You cannot currently specify fixed SQ levels. Specifying new attributes that can only take on a single level for the SQ leads to a computationally singular Hessian matrix (because there is no variation). To get around this, you can calculate what the size of the SQ constant would be given the defined attribute levels for the SQ and the assumed prior and include this as a single constant for the SQ alternative. This will ensure that the correct utility differences are used in the design.

A fix with additional level restrictions will be included in a future version of the package.

Remember, that when you specify fixed levels for the SQ, you cannot also specify alternative specific constants for the non-SQ alternatives. This is a violation of the J-1 ‘rule’ and will result in a singular Fisher information matrix.

There is no point specifying SQ levels that only take on the value of 0. These have no bearing on the design and may be problematic when inverting the Fisher information matrix.

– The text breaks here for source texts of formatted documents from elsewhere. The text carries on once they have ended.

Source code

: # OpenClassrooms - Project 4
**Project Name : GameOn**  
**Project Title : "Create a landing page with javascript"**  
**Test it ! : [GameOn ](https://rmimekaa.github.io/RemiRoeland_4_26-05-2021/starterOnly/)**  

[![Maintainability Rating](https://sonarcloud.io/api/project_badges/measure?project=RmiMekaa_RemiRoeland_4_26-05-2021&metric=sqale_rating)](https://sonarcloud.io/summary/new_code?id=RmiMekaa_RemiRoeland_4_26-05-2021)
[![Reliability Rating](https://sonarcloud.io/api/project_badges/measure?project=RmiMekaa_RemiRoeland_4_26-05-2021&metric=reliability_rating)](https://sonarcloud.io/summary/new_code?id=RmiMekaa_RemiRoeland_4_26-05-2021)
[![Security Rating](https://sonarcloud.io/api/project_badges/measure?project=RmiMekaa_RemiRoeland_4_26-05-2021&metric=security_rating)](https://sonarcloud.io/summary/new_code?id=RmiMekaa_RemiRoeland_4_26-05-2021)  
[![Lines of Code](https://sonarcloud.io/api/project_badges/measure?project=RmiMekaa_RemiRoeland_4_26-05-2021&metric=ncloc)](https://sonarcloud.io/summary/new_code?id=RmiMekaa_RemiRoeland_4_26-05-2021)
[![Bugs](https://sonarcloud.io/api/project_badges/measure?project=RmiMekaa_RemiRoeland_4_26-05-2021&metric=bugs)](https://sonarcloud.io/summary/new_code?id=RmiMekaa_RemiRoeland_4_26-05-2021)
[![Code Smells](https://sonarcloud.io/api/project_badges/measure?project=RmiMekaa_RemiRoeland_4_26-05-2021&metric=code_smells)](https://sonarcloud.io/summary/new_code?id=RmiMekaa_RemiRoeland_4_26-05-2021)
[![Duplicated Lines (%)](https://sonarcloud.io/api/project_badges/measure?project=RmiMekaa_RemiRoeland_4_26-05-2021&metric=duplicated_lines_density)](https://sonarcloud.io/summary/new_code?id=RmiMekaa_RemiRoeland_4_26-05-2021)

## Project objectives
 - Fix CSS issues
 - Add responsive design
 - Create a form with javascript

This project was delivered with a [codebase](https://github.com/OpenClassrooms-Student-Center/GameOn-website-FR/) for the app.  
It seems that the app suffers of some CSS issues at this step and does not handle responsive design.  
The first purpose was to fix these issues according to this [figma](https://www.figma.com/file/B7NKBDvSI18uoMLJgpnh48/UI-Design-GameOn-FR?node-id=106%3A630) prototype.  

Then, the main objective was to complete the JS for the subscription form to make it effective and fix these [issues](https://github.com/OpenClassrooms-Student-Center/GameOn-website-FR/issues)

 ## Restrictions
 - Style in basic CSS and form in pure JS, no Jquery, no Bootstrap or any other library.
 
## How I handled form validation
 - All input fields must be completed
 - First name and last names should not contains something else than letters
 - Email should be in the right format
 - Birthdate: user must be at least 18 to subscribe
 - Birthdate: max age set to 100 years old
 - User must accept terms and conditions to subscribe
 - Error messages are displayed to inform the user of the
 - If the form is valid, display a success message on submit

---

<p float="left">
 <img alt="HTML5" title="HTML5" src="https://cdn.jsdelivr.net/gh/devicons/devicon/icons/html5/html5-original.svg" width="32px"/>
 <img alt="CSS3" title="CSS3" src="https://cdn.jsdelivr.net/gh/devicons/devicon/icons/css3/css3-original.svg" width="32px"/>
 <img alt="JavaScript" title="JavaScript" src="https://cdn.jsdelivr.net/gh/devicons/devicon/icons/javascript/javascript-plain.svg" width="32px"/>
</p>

Related to the above point, in the case where your attribute is dummy-coded the easiest is to define it such that the base level of your dummy-coded attribute corresponds to the level of the SQ. Remember, that in your design, these only take on the values of 1 and 0 with the base level being zero for all non-base-level levels. Defining the base level to be equal to the SQ obviates the need to explicitly specify the SQ beyond a constant.

Large designs

Creating large designs can be beneficial, however, if you have many attributes and levels, the size of the full factorial can be too large to hold in memory leading to an error of the type: “Error: vector memory exhausted (limit reached)”. There are two possible solutions to fix this:

  1. You can supply a candidate set that is of a sufficient size
  2. You can use the rsc algorithm instead, which will obviate the need to have the full factorial present.

Supplying a candidate set

You can supply a candidate set to use with the modified federov and random design algorithms. There are 2 important things with respect to the candidate set that spdesign will check for:

  1. That the names are compliant with the package. This means that the names of the variables in the supplied candidate set must follow a specific naming convention. The name consists of two parts: i) the name of the utility function, which are the names given to each utility function element in the list of utility functions, and ii) the name of the attribute. These are combined using an underscore giving the following format: _. For example, if you have the following set of utility functions:
V = list(
  alt1 = "b_x1_dummy[c(0.2, 0.5)] * x1[c(1, 2, 3)]",
  alt2 = "b_x1_dummy * x1"

Then the column names of the candidate set would be: alt1_x1 and alt2_x1.

  1. That all attribute levels specified in the utility functions are in the candidate set. A mismatch here will result in an error.
  2. That there are not more (unneccesasry) columns in the candidate set that are not used by the utility expression. This is caught by an error message.

The candidate set is passed in as a data.frame using the candidate_set argument to the function generate_design.